When I spoke these words at a Business Marketing Association conference at the end of the last decade, new companies were emerging at an historic pace. Barriers to entry in all manner of markets were falling. Equity capital was spilling into seemingly every proposed innovation. Brands were back. New business was easy to come by, and marketing programs easy to champion.
Were we exuberant? Undoubtedly. Were we irrational? Probably, but time will tell.
Often, I've thought of the college graduating class of 2000. What an idyllic world they thought they were entering. The little seed they planted in online trading grew to touch the clouds. Classmates were endowed with millions in venture capital for dot-com brainstorms. The whole world seemed to be embra-cing the American ideal of democratic capitalism.
The bubble burst. The free market performed its curative task. Lunacy and chicanery were exposed. The business cycle reasserted itself. The American economy dipped into the deepest recession in 20 years.
And then terrorists attacked America. We were suddenly in a conflict that now seemingly will continue until a biblical end of days.

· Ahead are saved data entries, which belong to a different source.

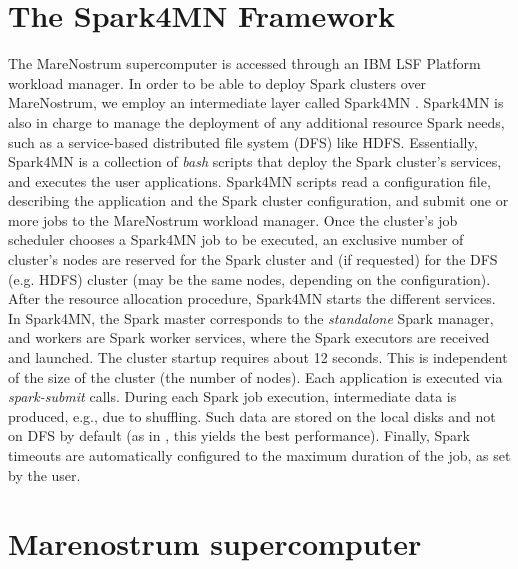 \documentclass[journal]{IEEEtran}
\begin{document}

\section{The Spark4MN Framework}
\label{sec:spark4mn}
The MareNostrum supercomputer is accessed through an IBM LSF Platform workload manager. In order to be able to deploy Spark clusters over MareNostrum, we employ an intermediate layer called Spark4MN \cite{conf/bigdataconf/TousGournaris15}. Spark4MN is also in charge to manage the deployment of any additional resource Spark needs, such as a service-based distributed file system (DFS) like HDFS.
Essentially, Spark4MN is a collection of {\it bash} scripts that deploy the Spark
cluster's services, and executes the user applications. Spark4MN scripts read a configuration file, describing the application and the Spark cluster configuration, and submit one or more jobs to the MareNostrum workload manager. Once the cluster's job scheduler chooses a Spark4MN job to be executed, an exclusive number of cluster's nodes are reserved for the Spark cluster and (if requested) for the DFS (e.g. HDFS) cluster (may be the same nodes, depending on the configuration). After the resource allocation procedure, Spark4MN starts the different services. In Spark4MN, the Spark master corresponds to the \emph{standalone} Spark manager, and workers are Spark
worker services, where the Spark executors are received and launched. The cluster startup requires about 12 seconds. This is independent of the size of the cluster (the number of nodes). Each application is executed via {\it spark-submit} calls. During each Spark job execution, intermediate data is produced, e.g., due to shuffling. Such data are stored on the local disks and not on DFS by default (as in \cite{michael2014}, this yields the best performance). Finally, Spark timeouts are automatically configured to the maximum duration of the job, as set by the user.

\section{Marenostrum supercomputer}
\label{sec:marenostrum}
\end{document}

Still, our optimism is unbridled.
In the last five years, we have seen a new generation of marketing management. It's been in the last half-decade that the role of the chief marketing officer has emerged. No longer is marketing turned back by tides of engineering, operations and finance. Tested during a cycle of lean years, marketing has become more professional since 2000 than during the charge up Dot-com Hill.
At the turn of the century, our company bet on the Internet as a media channel to business decision-makers. While the market correction swept away a lot of fraud and frivolity, the Internet's role as a b-to-b medium is now indisputable.
Marketing has also become the next frontier of enterprise automation. As programs work across matrices of geography, business units, channels, alliance partners and an increasing number of media forms, there is practically no way for marketing managers to work without information applications. Technology is driving greater precision in effort, agility in execution and performance in results.
Women are ascendant in marketing leadership. They bring a more participatory and consultative style that's respectful of consensus. It's a style well suited to the marketing function, historically inattentive to these values when customer-facing. The marketing programs of the next five years will substantially outperform those of the prior five, and C suites will be occupied by a larger number of women.
Two trends trouble me.
The half-life of marketing leadership is shrinking. The CEO life span is about seven years; CMOs survive about three. Great brands require years of consistent cultivation. That's becoming more difficult. As an agency executive, I wonder whether we'll ever again perform brand building entirely on one tour of duty, or whether we'll do one phase for one client and other phases for the next.
I'm also concerned that risk is in danger of being neutered. Post-Enron regulation, most notably the Sarbanes-Oxley Act, has arguably criminalized risk in our largest corporations. A market corrupted by a few mountebanks required a medicinal drink of water; instead the politicians reacted with a fire hose.
Weathering the storms of the last five years has required courage. Fueling the next boom will likewise require courage. We dare not permit an over-reliance on data-driven decision-making and timidity in the face of strenuous regulation to deter us from swinging for the fences when our guts tell us to do so.
If the last five years have taught us anything, it is that data and trend lines can be deceiving. There's still abundant mystery in the marketplace, and just as many upsides are born of faith as are born of reason.